Below example shows how to get basic information about twitter profile

We use oauth2 python library https://github.com/joestump/python-oauth2

consumer = oauth2.Consumer(key=TwitterOAuth.get_client_id(),

                          secret=TwitterOAuth.get_client_secret())

client = oauth2.Client(consumer)

TwitterOAuth.get_client_id() CONSUMER KEY

TwitterOAuth.get_client_secret()  – CONSUMER SECRET KEY

Then we send GET request to request_token endpoint to get oauth_token

client.request('https://api.twitter.com/oauth/request_token', "GET")
Response: oauth_token=Z6eEdO8MOmk394WozF5oKyuAv855l4Mlqo7hhlSLik&
oauth_token_secret=Kd75W4OQfb2oJTV0vzGzeXftVAwgMnEK9MumzYcM&
oauth_callback_confirmed=true

Next step is to redirect user to Twitter Authentication site

twitter-oauth.png

You can see in an url a redirect_uri. So after sign in Client will get a callback from Twitter with oauth_verifier and oauth_token params

https://api.twitter.com/oauth/authenticate?oauth_token=RcYGqAAAAAAAwdbbAAABVoM1UMo&oauth_token_secret=wZfpPpCugAmdF3AuohEnvBTRxdCmllxu&oauth_callback_confirmed=true&redirect_uri=http://open-event-dev.herokuapp.com/tCallback

The last step is to get an access token. If we have an oauth_verifier and an oauth_token it’s pretty easy

def get_access_token(self, oauth_verifier, oauth_token):

   consumer = self.get_consumer()

   client = oauth2.Client(consumer)

   return client.request(

       self.TW_ACCESS_TOKEN_URI + 'oauth_verifier=' + oauth_verifier + 
       "&oauth_token=" + oauth_token, "POST")

Where TW_ACCESS_TOKEN_URI is https://api.twitter.com/oauth/access_token

Final step is to get our user information

resp, content = client.request("https://api.twitter.com/1.1/users/show.json?
                               screen_name=" + access_token["screen_name"] +
                               "&user_id=" + access_token["user_id"] , "GET")
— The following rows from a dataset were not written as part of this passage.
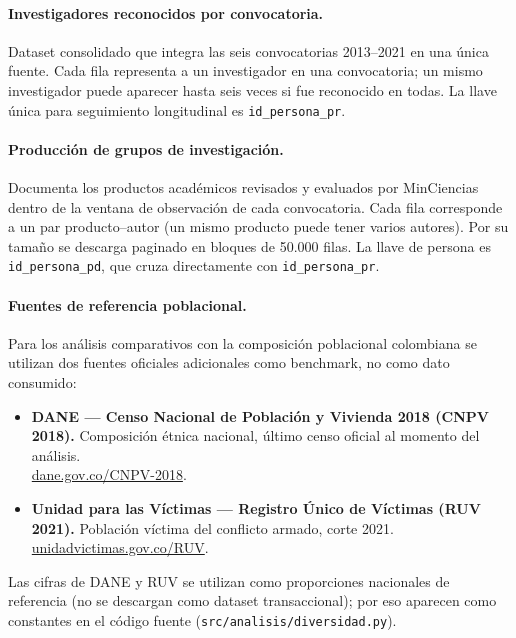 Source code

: \documentclass[11pt,a4paper,oneside]{article}
\begin{document}
\paragraph{Investigadores reconocidos por convocatoria.}
Dataset consolidado que integra las seis convocatorias 2013--2021 en una única fuente. Cada fila representa a un investigador en una convocatoria; un mismo investigador puede aparecer hasta seis veces si fue reconocido en todas. La llave única para seguimiento longitudinal es \texttt{id\_persona\_pr}.

\paragraph{Producción de grupos de investigación.}
Documenta los productos académicos revisados y evaluados por MinCiencias dentro de la ventana de observación de cada convocatoria. Cada fila corresponde a un par producto--autor (un mismo producto puede tener varios autores). Por su tamaño se descarga paginado en bloques de 50.000 filas. La llave de persona es \texttt{id\_persona\_pd}, que cruza directamente con \texttt{id\_persona\_pr}.

\paragraph{Fuentes de referencia poblacional.}
Para los análisis comparativos con la composición poblacional colombiana se utilizan dos fuentes oficiales adicionales como benchmark, no como dato consumido:

\begin{itemize}
\item \textbf{DANE --- Censo Nacional de Población y Vivienda 2018 (CNPV 2018).} Composición étnica nacional, último censo oficial al momento del análisis. \\
\href{https://www.dane.gov.co/index.php/estadisticas-por-tema/demografia-y-poblacion/censo-nacional-de-poblacion-y-vivenda-2018}{dane.gov.co/CNPV-2018}.
\item \textbf{Unidad para las Víctimas --- Registro Único de Víctimas (RUV 2021).} Población víctima del conflicto armado, corte 2021. \\
\href{https://www.unidadvictimas.gov.co/es/registro-unico-de-victimas-ruv/37394}{unidadvictimas.gov.co/RUV}.
\end{itemize}

Las cifras de DANE y RUV se utilizan como proporciones nacionales de referencia (no se descargan como dataset transaccional); por eso aparecen como constantes en el código fuente (\texttt{src/analisis/diversidad.py}).
\end{document}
user_info = json.loads(content)

In an user_info variable you can get a profile picture or a profile name.

Summarizing, oauth protocol is very secure and easy to use by developer. At the beginning an oauth flow can seem to be a little hard to  understand but if you spend some time trying tp understand it, everything becomes easier.  And it’s secured. because you don’t need to store a login or a password, and an access token has an expired time. This is the main feature of Oauth protocol.